"""

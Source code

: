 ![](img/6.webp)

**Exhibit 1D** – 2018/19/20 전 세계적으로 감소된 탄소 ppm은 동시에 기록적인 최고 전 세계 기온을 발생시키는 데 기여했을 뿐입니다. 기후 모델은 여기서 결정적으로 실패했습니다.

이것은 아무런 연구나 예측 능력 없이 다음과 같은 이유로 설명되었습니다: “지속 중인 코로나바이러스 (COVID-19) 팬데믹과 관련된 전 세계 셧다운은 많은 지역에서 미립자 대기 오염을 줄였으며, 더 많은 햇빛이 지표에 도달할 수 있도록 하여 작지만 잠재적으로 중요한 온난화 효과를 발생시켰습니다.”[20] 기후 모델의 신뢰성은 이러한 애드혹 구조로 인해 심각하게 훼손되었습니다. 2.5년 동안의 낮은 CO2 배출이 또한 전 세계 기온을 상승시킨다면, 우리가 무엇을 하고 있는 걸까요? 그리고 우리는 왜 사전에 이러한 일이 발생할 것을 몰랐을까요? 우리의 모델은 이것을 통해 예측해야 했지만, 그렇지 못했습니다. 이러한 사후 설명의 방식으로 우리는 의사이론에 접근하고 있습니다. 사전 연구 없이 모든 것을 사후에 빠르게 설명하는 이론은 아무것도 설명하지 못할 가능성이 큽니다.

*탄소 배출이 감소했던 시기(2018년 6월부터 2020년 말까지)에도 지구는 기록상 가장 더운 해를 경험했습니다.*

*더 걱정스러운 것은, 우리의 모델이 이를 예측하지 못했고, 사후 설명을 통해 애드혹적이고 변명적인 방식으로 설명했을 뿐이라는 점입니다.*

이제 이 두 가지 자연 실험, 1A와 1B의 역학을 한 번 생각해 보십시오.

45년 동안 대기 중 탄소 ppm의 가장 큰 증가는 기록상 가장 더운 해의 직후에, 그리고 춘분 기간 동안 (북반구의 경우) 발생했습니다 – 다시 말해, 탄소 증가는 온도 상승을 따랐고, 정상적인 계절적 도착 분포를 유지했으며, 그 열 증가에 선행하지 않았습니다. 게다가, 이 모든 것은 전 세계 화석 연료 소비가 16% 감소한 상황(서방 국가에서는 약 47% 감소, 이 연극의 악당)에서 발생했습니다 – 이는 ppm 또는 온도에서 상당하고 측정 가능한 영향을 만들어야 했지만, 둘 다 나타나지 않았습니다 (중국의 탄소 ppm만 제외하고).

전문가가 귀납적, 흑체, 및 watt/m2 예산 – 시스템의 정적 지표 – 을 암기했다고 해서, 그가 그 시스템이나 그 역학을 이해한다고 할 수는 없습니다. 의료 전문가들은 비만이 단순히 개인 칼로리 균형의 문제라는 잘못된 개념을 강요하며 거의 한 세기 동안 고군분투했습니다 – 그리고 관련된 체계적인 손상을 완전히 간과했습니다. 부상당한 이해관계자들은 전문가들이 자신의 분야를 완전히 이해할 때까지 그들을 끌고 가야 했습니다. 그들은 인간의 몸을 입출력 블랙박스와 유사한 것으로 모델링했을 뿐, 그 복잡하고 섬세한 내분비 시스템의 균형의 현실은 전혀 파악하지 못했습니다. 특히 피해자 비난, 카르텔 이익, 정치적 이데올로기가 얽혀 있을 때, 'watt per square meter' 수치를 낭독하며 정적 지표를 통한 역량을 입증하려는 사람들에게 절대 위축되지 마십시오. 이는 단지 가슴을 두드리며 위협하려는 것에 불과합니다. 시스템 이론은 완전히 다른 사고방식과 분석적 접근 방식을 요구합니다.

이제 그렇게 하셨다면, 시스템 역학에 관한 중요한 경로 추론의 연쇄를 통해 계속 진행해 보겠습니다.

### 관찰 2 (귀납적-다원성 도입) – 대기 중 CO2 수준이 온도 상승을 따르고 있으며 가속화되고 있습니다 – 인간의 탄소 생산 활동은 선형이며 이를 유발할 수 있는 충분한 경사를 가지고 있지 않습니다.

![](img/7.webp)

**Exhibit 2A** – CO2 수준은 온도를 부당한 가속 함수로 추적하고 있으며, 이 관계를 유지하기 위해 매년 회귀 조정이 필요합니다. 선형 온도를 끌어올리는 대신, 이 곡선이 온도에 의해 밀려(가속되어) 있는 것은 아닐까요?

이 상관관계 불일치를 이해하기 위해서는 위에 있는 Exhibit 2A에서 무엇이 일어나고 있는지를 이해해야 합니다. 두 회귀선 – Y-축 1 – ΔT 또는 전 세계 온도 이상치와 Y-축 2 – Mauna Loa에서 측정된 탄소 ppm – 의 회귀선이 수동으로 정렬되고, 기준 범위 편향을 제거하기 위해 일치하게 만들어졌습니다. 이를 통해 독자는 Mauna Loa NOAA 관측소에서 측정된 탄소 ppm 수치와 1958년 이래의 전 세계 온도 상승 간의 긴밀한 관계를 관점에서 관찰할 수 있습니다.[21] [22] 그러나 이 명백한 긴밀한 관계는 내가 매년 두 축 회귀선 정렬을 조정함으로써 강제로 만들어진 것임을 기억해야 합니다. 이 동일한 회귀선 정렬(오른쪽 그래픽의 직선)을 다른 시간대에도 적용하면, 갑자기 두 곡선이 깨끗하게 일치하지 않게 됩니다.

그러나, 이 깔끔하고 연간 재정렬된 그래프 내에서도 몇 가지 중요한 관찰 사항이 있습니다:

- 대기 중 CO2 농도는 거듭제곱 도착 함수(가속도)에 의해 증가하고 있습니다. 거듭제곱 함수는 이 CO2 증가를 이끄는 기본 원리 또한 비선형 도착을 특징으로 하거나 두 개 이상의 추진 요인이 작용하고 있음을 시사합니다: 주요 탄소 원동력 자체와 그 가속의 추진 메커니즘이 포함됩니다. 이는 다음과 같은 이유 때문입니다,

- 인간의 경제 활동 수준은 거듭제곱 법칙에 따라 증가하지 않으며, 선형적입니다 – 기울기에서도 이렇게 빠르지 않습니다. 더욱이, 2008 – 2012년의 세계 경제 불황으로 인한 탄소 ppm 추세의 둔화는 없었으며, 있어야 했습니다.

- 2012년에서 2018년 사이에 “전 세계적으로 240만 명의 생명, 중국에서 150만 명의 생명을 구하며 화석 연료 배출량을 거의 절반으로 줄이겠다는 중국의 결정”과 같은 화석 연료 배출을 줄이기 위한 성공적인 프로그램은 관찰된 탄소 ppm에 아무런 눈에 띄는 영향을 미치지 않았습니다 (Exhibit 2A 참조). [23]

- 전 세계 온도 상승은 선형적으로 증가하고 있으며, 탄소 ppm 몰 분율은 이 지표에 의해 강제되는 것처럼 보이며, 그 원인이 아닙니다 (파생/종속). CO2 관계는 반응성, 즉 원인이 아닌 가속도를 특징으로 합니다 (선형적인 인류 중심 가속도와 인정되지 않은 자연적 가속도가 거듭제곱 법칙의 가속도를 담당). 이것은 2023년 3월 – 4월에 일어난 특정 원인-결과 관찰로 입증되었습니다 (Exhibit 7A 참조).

"""

§ **How to complete this task**: Take every line above that includes "않았습니다" and list it.

§ **Response area**:
45년 동안 대기 중 탄소 ppm의 가장 큰 증가는 기록상 가장 더운 해의 직후에, 그리고 춘분 기간 동안 (북반구의 경우) 발생했습니다 – 다시 말해, 탄소 증가는 온도 상승을 따랐고, 정상적인 계절적 도착 분포를 유지했으며, 그 열 증가에 선행하지 않았습니다. 게다가, 이 모든 것은 전 세계 화석 연료 소비가 16% 감소한 상황(서방 국가에서는 약 47% 감소, 이 연극의 악당)에서 발생했습니다 – 이는 ppm 또는 온도에서 상당하고 측정 가능한 영향을 만들어야 했지만, 둘 다 나타나지 않았습니다 (중국의 탄소 ppm만 제외하고).
- 2012년에서 2018년 사이에 “전 세계적으로 240만 명의 생명, 중국에서 150만 명의 생명을 구하며 화석 연료 배출량을 거의 절반으로 줄이겠다는 중국의 결정”과 같은 화석 연료 배출을 줄이기 위한 성공적인 프로그램은 관찰된 탄소 ppm에 아무런 눈에 띄는 영향을 미치지 않았습니다 (Exhibit 2A 참조). [23]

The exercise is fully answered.